The audio team at this year’s event was headed by Lisa Nigris, director of audio-visual services at the New England Conservatory (NEC) since 1996 and director of audio production at AMFS since June 2011. Scott Burgess, the manager of recording labs and live sound at the University of Colorado Denver campus and the festival’s head media engineer, was in charge of the broadcast recordings. Scott Wynne, associate professor at Appalachian State University and the festival’s head audio engineer, handled the non-broadcast recordings.

The festival’s audio team has a longstanding relationship with Sennheiser, ensuring that a dizzying array of microphones is available for any recording configuration. When Mike Pappas, who works with the Colorado Symphony Orchestra and Sennheiser/Neumann, contacted the team this year, recalls Wynne, “I said, if he’s going to send anything out, then I want everything that he has. I may have overstepped my bounds on that request — but he did send everything. It’s amazing to be in this toy store, because no matter what the engineers want to use, they have it available to them.”

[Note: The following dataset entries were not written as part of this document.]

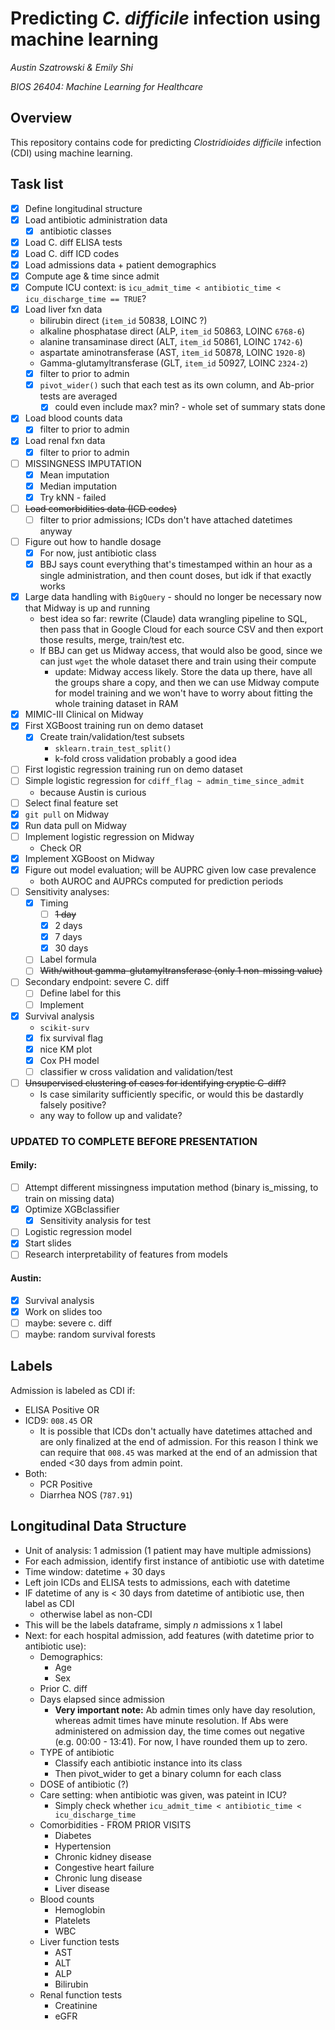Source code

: # Predicting *C. difficile* infection using machine learning
*Austin Szatrowski & Emily Shi*

*BIOS 26404: Machine Learning for Healthcare*

## Overview
This repository contains code for predicting *Clostridioides difficile* infection (CDI) using machine learning. 

## Task list
- [x] Define longitudinal structure
- [x] Load antibiotic administration data
    - [x] antibiotic classes
- [x] Load C. diff ELISA tests
- [x] Load C. diff ICD codes 
- [x] Load admissions data + patient demographics
- [x] Compute age & time since admit
- [x] Compute ICU context: is `icu_admit_time < antibiotic_time < icu_discharge_time == TRUE`?
- [x] Load liver fxn data
    - bilirubin direct (`item_id` 50838, LOINC ?)
    - alkaline phosphatase direct (ALP, `item_id` 50863, LOINC `6768-6`)
    - alanine transaminase direct (ALT, `item_id` 50861, LOINC `1742-6`)
    - aspartate aminotransferase (AST, `item_id` 50878, LOINC `1920-8`)
    - Gamma-glutamyltransferase (GLT, `item_id` 50927, LOINC `2324-2`)
    - [x] filter to prior to admin
    - [x] `pivot_wider()` such that each test as its own column, and Ab-prior tests are averaged
        - [x] could even include max? min? - whole set of summary stats done
- [x] Load blood counts data
    - [x] filter to prior to admin
- [x] Load renal fxn data
    - [x] filter to prior to admin
- [ ] MISSINGNESS IMPUTATION
    - [x] Mean imputation
    - [x] Median imputation
    - [x] Try kNN - failed
- [ ] ~~Load comorbidities data (ICD codes)~~
    - [ ] filter to prior admissions; ICDs don't have attached datetimes anyway
- [ ] Figure out how to handle dosage
     - [x] For now, just antibiotic class
     - [x] BBJ says count everything that's timestamped within an hour as a single administration, and then count doses, but idk if that exactly works 
- [x] Large data handling with `BigQuery` - should no longer be necessary now that Midway is up and running
    - best idea so far: rewrite (Claude) data wrangling pipeline to SQL, then pass that in Google Cloud for each source CSV and then export those results, merge, train/test etc.
    - If BBJ can get us Midway access, that would also be good, since we can just `wget` the whole dataset there and train using their compute
        - update: Midway access likely. Store the data up there, have all the groups share a copy, and then we can use Midway compute for model training and we won't have to worry about fitting the whole training dataset in RAM 
- [x] MIMIC-III Clinical on Midway
- [x] First XGBoost training run on demo dataset
    - [x] Create train/validation/test subsets
        - `sklearn.train_test_split()`
        - k-fold cross validation probably a good idea
- [ ] First logistic regression training run on demo dataset
- [ ] Simple logistic regression for `cdiff_flag ~ admin_time_since_admit`
    - because Austin is curious
- [ ] Select final feature set 
- [x] `git pull` on Midway
- [x] Run data pull on Midway
- [ ] Implement logistic regression on Midway
    - Check OR
- [x] Implement XGBoost on Midway
- [x] Figure out model evaluation; will be AUPRC given low case prevalence
    - both AUROC and AUPRCs computed for prediction periods
- [ ] Sensitivity analyses:
    - [x] Timing
        - [ ] ~~1 day~~
        - [x] 2 days
        - [x] 7 days
        - [x] 30 days
    - [ ] Label formula
    - [ ] ~~With/without gamma-glutamyltransferase (only 1 non-missing value)~~
- [ ] Secondary endpoint: severe C. diff
    - [ ] Define label for this
    - [ ] Implement 
- [x] Survival analysis
    - `scikit-surv`
    - [x] fix survival flag 
    - [x] nice KM plot
    - [x] Cox PH model
    - [ ] classifier w cross validation and validation/test
- [ ] ~~Unsupervised clustering of cases for identifying cryptic C-diff?~~
    - Is case similarity sufficiently specific, or would this be dastardly falsely positive?
    - any way to follow up and validate?
### UPDATED TO COMPLETE BEFORE PRESENTATION 
#### Emily: 
- [ ] Attempt different missingness imputation method (binary is_missing, to train on missing data) 
- [X] Optimize XGBclassifier
    - [X] Sensitivity analysis for test 
- [ ] Logistic regression model
- [x] Start slides
- [ ] Research interpretability of features from models

#### Austin: 
- [x] Survival analysis
- [x] Work on slides too
- [ ] maybe: severe c. diff
- [ ] maybe: random survival forests

## Labels
Admission is labeled as CDI if:
* ELISA Positive OR
* ICD9: `008.45` OR
    * It is possible that ICDs don't actually have datetimes attached and are only finalized at the end of admission. For this reason I think we can require that `008.45` was marked at the end of an admission that ended <30 days from admin point.
* Both:
    * PCR Positive 
    * Diarrhea NOS (`787.91`)


##  Longitudinal Data Structure
* Unit of analysis: 1 admission (1 patient may have multiple admissions)
* For each admission, identify first instance of antibiotic use with datetime
* Time window: datetime + 30 days
* Left join ICDs and ELISA tests to admissions, each with datetime
* IF datetime of any is < 30 days from datetime of antibiotic use, then label as CDI
    * otherwise label as non-CDI
* This will be the labels dataframe, simply $n$ admissions x 1 label
* Next: for each hospital admission, add features (with datetime prior to antibiotic use):
    * Demographics:
        * Age 
        * Sex 
    * Prior C. diff 
    * Days elapsed since admission
        * **Very important note:** Ab admin times only have day resolution, whereas admit times have minute resolution. If Abs were administered on admission day, the time comes out negative (e.g. 00:00 - 13:41). For now, I have rounded them up to zero.
    * TYPE of antibiotic
        * Classify each antibiotic instance into its class
        * Then pivot_wider to get a binary column for each class 
    * DOSE of antibiotic (?)
    * Care setting: when antibiotic was given, was pateint in ICU?
        * Simply check whether `icu_admit_time < antibiotic_time < icu_discharge_time`
    * Comorbidities - FROM PRIOR VISITS
        * Diabetes
        * Hypertension
        * Chronic kidney disease
        * Congestive heart failure
        * Chronic lung disease
        * Liver disease
    * Blood counts
        * Hemoglobin
        * Platelets
        * WBC
    * Liver function tests
        * AST
        * ALT
        * ALP
        * Bilirubin
    * Renal function tests
        * Creatinine
        * eGFR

View of the Harris Hall during a solo piano performance. Suspended above the stage is the “mothership” — a large reflective panel that can also house audio and networking electronics, as well as a small central L/R cluster used for pops concerts and other events.Upgrading Harris Hall

The primary performance venue for the Aspen Music Festival is the Benedict Music Tent. Erected in 2000, the tent has the acoustics of a fixed indoor concert hall and offers the romance and freshness of an open-air tent. The design has open sides; the curving roof is made of Teflon-coated Fiberglas, the same hard material also used in the famed design of the Denver International Airport.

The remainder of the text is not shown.